Within these entries, which lines include the string "Full"? Copy each one.

→ DATA FOR THIS TASK
☆ ☆ ☆ ☆ ☆ ☆ ☆

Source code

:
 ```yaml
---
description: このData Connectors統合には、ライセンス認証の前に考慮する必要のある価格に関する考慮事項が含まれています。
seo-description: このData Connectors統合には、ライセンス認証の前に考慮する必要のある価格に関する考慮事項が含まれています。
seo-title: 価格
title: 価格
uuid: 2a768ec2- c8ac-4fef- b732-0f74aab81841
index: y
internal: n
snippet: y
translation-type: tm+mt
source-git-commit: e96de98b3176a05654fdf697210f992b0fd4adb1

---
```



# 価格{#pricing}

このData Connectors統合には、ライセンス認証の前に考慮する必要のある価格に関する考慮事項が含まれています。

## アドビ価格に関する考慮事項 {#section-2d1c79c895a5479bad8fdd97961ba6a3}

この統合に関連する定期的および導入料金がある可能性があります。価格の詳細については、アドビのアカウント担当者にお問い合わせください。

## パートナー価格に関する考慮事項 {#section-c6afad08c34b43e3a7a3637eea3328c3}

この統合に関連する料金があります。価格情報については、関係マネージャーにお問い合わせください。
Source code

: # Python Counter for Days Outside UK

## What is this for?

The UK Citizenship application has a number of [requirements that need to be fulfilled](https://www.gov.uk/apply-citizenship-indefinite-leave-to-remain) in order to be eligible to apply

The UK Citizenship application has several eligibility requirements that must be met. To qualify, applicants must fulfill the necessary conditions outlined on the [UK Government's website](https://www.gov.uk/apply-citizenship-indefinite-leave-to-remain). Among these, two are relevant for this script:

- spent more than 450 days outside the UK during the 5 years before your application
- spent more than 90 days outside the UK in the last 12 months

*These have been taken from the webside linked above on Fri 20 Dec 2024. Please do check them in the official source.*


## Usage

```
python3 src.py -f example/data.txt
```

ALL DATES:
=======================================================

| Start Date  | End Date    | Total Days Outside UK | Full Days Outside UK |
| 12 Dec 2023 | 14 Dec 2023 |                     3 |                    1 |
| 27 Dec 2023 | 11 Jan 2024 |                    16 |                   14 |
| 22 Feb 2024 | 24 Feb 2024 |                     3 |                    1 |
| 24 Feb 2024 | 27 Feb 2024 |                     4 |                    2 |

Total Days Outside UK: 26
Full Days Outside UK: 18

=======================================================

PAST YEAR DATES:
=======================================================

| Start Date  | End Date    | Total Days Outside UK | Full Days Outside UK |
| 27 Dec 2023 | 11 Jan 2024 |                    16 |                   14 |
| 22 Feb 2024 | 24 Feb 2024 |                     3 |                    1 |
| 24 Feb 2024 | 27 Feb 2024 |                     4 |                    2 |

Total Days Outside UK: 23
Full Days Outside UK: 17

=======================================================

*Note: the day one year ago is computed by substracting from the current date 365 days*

☆ ☆ ☆ ☆ ☆ ☆ ☆

→ ANSWER TO THIS EXERCISE
| Start Date  | End Date    | Total Days Outside UK | Full Days Outside UK |
Full Days Outside UK: 18
| Start Date  | End Date    | Total Days Outside UK | Full Days Outside UK |
Full Days Outside UK: 17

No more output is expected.